### [WHAT IS BEING ASKED]
Write out again only the lines running from the one that contains "Dependency Rule: Required" to the end of the records below, including both the first and the last.

### [INFORMATION GIVEN]
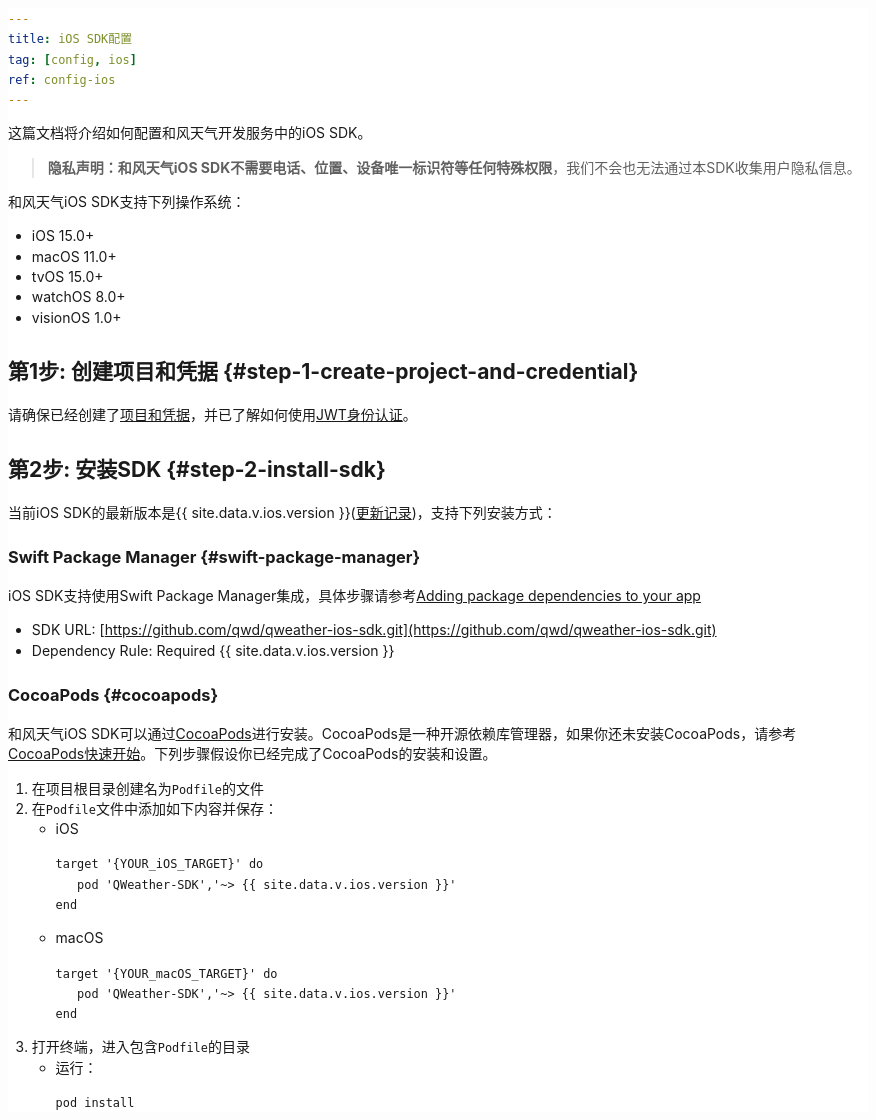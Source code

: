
 ```yaml
---
title: iOS SDK配置
tag: [config, ios]
ref: config-ios
---
```


这篇文档将介绍如何配置和风天气开发服务中的iOS SDK。

> **隐私声明：**和风天气iOS SDK**不需要电话、位置、设备唯一标识符等任何特殊权限**，我们不会也无法通过本SDK收集用户隐私信息。

和风天气iOS SDK支持下列操作系统：
- iOS 15.0+
- macOS 11.0+
- tvOS 15.0+
- watchOS 8.0+
- visionOS 1.0+

## 第1步: 创建项目和凭据 {#step-1-create-project-and-credential}

请确保已经创建了[项目和凭据](/docs/configuration/project-and-key/)，并已了解如何使用[JWT身份认证](/docs/configuration/authentication/#json-web-token)。

## 第2步: 安装SDK {#step-2-install-sdk}

当前iOS SDK的最新版本是{{ site.data.v.ios.version }}([更新记录](https://blog.qweather.com/release/sdk/))，支持下列安装方式：

### Swift Package Manager {#swift-package-manager}

iOS SDK支持使用Swift Package Manager集成，具体步骤请参考[Adding package dependencies to your app](https://developer.apple.com/documentation/xcode/adding-package-dependencies-to-your-app)

* SDK URL: [https://github.com/qwd/qweather-ios-sdk.git](https://github.com/qwd/qweather-ios-sdk.git)
* Dependency Rule: Required {{ site.data.v.ios.version }}

### CocoaPods {#cocoapods}

和风天气iOS SDK可以通过[CocoaPods](https://cocoapods.org/)进行安装。CocoaPods是一种开源依赖库管理器，如果你还未安装CocoaPods，请参考[CocoaPods快速开始](https://guides.cocoapods.org/using/getting-started.html)。下列步骤假设你已经完成了CocoaPods的安装和设置。

1. 在项目根目录创建名为`Podfile`的文件
2. 在`Podfile`文件中添加如下内容并保存：
   - iOS
     ```
     target '{YOUR_iOS_TARGET}' do
        pod 'QWeather-SDK','~> {{ site.data.v.ios.version }}'
     end
     ```
   - macOS
     ```
     target '{YOUR_macOS_TARGET}' do
        pod 'QWeather-SDK','~> {{ site.data.v.ios.version }}'
     end
     ```
3. 打开终端，进入包含`Podfile`的目录
   - 运行：
      ```
      pod install
      ```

### [EXERCISE RESPONSE]
* Dependency Rule: Required {{ site.data.v.ios.version }}

### CocoaPods {#cocoapods}

和风天气iOS SDK可以通过[CocoaPods](https://cocoapods.org/)进行安装。CocoaPods是一种开源依赖库管理器，如果你还未安装CocoaPods，请参考[CocoaPods快速开始](https://guides.cocoapods.org/using/getting-started.html)。下列步骤假设你已经完成了CocoaPods的安装和设置。

1. 在项目根目录创建名为`Podfile`的文件
2. 在`Podfile`文件中添加如下内容并保存：
   - iOS
     ```
     target '{YOUR_iOS_TARGET}' do
        pod 'QWeather-SDK','~> {{ site.data.v.ios.version }}'
     end
     ```
   - macOS
     ```
     target '{YOUR_macOS_TARGET}' do
        pod 'QWeather-SDK','~> {{ site.data.v.ios.version }}'
     end
     ```
3. 打开终端，进入包含`Podfile`的目录
   - 运行：
      ```
      pod install
      ```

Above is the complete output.